© Norman Sperling, November 25, 2011
Part of a series on Educational Star Parties:
Star Parties Designed for Students (July 7, 2012)
7 Spectral Types in 1 Big Loop (April 15, 2012)
Trading Cards for Telescopes and Celestial Objects (September 20, 2012)
For decades, I have been proclaiming that focal ratio is one of the most important characteristics in choosing a telescope. Most authorities tout aperture instead. But none of us has ever conducted a true visual test, isolating the variables of focal ratio, aperture, and eyepieces.
I propose that 3 triplets of Newtonian telescopes be made to demonstrate the effects of focal ratio, aperture, and eyepiece. They can be used for classes and at star parties to teach about the properties of the telescopes themselves. Mount each triplet so that viewers can easily shift among all 3 eyepieces to instantly compare views.
The "focal ratio" triplet should consist of 3 telescopes, all with the same aperture and eyepiece. Make one f/5, another f/10, and another f/20. For this triplet, I think 3-inch (76 mm) apertures are best: even the f/20 would be a manageable 5 feet (1.52 m) long.
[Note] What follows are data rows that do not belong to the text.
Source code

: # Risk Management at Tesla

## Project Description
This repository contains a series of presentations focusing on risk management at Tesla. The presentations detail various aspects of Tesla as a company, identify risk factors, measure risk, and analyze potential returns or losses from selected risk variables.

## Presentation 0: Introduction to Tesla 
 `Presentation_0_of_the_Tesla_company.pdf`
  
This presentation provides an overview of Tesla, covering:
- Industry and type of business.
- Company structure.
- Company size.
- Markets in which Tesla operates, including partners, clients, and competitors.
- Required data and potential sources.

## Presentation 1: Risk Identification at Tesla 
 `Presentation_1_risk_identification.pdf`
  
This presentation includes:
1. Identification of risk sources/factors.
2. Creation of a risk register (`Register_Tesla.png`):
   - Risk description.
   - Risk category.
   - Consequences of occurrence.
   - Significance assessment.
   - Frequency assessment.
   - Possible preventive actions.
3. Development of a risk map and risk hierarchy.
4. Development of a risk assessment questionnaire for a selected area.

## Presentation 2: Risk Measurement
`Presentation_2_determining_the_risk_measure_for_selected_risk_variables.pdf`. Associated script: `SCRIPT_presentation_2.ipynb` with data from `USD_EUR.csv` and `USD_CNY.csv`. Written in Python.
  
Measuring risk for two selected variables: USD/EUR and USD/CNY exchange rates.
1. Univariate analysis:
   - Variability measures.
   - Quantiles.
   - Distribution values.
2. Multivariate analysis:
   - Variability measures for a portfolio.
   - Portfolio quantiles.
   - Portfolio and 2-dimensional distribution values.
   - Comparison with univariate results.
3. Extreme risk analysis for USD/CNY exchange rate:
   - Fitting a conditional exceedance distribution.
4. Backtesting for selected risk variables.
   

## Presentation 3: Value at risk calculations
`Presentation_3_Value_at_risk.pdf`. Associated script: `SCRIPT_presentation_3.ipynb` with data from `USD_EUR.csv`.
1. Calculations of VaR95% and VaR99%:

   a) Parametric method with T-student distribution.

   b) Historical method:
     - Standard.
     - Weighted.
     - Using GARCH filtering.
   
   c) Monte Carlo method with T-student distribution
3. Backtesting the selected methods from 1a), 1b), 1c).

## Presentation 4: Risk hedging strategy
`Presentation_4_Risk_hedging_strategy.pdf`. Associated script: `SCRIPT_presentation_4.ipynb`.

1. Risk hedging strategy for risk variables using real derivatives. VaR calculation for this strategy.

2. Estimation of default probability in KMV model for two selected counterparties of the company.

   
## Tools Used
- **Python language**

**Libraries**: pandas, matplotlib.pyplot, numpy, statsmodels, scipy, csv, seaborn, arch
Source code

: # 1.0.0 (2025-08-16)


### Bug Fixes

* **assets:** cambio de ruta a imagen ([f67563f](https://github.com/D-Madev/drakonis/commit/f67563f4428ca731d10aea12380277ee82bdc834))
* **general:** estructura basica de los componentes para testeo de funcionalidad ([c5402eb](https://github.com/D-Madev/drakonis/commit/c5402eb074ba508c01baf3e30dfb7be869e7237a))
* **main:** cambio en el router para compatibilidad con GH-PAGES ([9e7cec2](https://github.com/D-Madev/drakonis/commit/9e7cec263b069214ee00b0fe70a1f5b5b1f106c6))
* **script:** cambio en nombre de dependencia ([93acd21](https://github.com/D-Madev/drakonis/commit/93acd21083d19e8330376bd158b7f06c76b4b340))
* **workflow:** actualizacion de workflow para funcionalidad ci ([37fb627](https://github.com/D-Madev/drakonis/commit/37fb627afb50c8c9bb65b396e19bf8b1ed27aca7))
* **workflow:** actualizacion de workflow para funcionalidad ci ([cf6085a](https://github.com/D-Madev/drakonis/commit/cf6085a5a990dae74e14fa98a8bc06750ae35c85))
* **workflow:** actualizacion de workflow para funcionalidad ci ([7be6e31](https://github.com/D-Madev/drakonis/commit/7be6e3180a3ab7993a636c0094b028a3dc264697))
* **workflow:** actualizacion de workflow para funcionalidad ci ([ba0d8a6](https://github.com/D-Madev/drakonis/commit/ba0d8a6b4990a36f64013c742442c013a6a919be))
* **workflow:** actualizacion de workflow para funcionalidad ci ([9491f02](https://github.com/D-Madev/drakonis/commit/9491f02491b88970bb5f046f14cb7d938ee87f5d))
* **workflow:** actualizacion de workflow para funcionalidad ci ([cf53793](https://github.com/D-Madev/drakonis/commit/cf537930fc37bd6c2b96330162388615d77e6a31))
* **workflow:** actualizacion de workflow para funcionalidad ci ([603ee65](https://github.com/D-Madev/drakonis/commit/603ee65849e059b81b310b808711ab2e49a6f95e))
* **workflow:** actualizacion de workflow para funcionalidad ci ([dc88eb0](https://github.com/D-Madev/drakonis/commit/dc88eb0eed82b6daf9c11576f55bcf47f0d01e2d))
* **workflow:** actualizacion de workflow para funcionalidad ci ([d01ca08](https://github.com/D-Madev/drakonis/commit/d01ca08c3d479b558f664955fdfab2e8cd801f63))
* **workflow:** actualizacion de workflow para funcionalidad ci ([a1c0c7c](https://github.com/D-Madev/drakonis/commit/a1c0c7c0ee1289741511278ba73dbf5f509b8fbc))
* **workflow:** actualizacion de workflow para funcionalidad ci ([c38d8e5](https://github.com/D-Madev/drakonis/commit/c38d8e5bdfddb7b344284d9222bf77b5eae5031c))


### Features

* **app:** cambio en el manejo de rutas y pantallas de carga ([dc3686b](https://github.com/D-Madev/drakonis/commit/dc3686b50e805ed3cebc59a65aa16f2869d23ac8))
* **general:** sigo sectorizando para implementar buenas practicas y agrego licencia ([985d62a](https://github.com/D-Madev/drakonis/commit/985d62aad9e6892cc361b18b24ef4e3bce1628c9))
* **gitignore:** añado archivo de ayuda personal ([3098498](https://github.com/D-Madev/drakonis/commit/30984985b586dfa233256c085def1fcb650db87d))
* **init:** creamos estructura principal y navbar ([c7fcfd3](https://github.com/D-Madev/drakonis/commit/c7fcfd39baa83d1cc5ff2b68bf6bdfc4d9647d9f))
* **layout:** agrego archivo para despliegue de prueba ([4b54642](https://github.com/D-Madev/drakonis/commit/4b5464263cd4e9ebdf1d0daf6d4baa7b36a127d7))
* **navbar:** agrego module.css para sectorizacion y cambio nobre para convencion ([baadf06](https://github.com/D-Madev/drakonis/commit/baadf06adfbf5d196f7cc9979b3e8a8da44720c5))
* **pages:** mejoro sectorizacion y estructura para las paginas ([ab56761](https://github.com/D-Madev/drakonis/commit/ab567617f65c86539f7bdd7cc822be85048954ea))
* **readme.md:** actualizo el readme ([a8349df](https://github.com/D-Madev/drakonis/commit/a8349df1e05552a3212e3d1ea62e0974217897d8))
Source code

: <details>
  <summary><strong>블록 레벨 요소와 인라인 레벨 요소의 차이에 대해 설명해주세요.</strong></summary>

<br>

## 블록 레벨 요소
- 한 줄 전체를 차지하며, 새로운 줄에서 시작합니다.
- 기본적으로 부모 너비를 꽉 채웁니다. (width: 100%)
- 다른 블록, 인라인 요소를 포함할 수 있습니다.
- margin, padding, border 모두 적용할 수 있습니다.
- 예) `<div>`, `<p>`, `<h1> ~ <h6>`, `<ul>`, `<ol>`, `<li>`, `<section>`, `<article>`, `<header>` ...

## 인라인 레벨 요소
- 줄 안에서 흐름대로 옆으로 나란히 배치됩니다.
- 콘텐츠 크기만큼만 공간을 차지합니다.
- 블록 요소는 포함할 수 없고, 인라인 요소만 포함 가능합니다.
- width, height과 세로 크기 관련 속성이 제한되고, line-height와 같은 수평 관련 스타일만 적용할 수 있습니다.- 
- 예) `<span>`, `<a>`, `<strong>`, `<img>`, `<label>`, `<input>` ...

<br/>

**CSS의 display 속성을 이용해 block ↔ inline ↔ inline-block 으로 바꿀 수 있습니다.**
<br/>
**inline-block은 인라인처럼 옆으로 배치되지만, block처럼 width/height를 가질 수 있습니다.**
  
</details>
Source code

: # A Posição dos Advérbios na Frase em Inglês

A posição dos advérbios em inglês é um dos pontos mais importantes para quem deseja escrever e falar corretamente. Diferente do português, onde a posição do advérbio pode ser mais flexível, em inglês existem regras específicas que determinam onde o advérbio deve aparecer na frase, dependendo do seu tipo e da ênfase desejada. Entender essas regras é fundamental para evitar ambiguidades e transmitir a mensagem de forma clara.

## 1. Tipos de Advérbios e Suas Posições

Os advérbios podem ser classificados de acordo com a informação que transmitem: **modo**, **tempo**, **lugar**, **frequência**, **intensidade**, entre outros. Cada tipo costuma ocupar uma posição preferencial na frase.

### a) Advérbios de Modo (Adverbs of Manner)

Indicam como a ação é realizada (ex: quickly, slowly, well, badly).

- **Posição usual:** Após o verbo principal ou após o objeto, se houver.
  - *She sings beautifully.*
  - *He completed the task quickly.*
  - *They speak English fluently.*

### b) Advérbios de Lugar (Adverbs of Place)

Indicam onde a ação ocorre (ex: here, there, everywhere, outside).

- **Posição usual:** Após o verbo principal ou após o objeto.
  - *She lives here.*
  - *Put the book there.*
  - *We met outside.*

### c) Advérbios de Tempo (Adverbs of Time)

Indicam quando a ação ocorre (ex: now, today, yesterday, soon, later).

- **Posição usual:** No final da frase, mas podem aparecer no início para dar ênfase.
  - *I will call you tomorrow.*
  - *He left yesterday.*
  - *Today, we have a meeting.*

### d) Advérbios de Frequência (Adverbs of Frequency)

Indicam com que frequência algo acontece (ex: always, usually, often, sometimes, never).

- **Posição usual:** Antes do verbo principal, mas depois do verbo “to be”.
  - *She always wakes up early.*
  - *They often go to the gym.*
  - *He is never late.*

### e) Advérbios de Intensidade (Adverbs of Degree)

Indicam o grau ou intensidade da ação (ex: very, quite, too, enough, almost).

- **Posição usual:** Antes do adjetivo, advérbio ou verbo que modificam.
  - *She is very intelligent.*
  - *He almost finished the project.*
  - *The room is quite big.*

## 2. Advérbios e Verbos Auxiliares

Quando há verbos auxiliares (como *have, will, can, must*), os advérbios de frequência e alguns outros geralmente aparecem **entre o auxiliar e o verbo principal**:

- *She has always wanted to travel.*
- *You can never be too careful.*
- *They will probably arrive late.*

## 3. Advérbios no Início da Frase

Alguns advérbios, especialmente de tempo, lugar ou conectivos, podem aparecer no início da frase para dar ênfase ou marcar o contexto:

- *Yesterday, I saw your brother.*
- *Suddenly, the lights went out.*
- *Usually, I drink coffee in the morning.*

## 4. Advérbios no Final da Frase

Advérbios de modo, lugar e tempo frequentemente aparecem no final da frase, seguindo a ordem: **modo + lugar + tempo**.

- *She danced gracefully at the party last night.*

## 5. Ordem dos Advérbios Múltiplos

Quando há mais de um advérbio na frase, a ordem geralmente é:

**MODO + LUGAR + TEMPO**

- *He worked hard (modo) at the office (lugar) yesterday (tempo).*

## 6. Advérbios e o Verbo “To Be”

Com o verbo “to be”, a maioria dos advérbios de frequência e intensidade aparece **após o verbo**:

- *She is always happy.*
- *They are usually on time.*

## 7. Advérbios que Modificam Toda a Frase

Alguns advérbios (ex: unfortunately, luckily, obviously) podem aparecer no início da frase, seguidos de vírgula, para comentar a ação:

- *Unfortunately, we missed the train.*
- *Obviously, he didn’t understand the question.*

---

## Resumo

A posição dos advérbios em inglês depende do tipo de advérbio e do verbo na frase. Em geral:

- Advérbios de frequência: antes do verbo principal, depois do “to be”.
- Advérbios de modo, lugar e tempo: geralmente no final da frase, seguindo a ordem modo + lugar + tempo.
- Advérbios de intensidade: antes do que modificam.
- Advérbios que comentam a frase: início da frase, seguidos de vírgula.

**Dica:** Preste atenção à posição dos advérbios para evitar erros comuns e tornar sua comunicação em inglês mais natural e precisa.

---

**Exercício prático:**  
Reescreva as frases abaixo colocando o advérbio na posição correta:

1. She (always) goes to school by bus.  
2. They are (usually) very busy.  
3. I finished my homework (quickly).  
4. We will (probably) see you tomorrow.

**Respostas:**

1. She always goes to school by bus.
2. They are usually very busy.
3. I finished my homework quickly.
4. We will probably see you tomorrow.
Users will see that Jupiter looks best at f/20, and the Great Andromeda Galaxy best at f/5. Trying this battery of telescopes on the sky's enormous variety of targets will probably reveal very few objects that look best at f/10.
A second application of this same telescope set will use different eyepieces that all result in the same magnification: a long eyepiece on the long scope, a short eyepieces on the short scope, and a middling eyepiece on the middling scope. How different are the views of different targets?
The "aperture" triplet should consist of 3 telescopes, all with the same focal length (perhaps 4 feet = 1.22 m) and eyepiece. Make one 3 inches (76 mm) aperture, the second 6 inches (152 mm), and the third 12 inches (304 mm). Users may be surprised how much even the 3-inch shows.
The "eyepiece" triplet should consist of 3 identical middling telescopes, perhaps 4-inch (102 mm) f/8. Insert eyepieces of equal focal length but different optical designs (such as Huygens versus orthoscopic versus Nagler). A second application of this same telescope array will use eyepieces of equal design but different focal lengths (perhaps Plossls of 6 mm, 12 mm, and 25 mm ...).
Make each triplet so the scopes, and their eyepieces, can also swivel to allow 2, or even 3, different people to watch through one of the scopes at a time. This is because, perhaps once a decade, some sky event brings out throngs, and the host needs to move a whole lot of eyeballs through the scopes in minimal time.
These triplets could be built by amateur-telescope-making workshops, such as several clubs run, or perhaps by a veteran scope-maker. Most are quite small, only one is large. Try hard to hold all but one factor constant so they really test that single variable.
A whole metropolitan area probably needs only one set. Telescope triplets can be passed around among nearby colleges, astronomy clubs, planetaria, etc., to use at their classes, star parties, and member-events.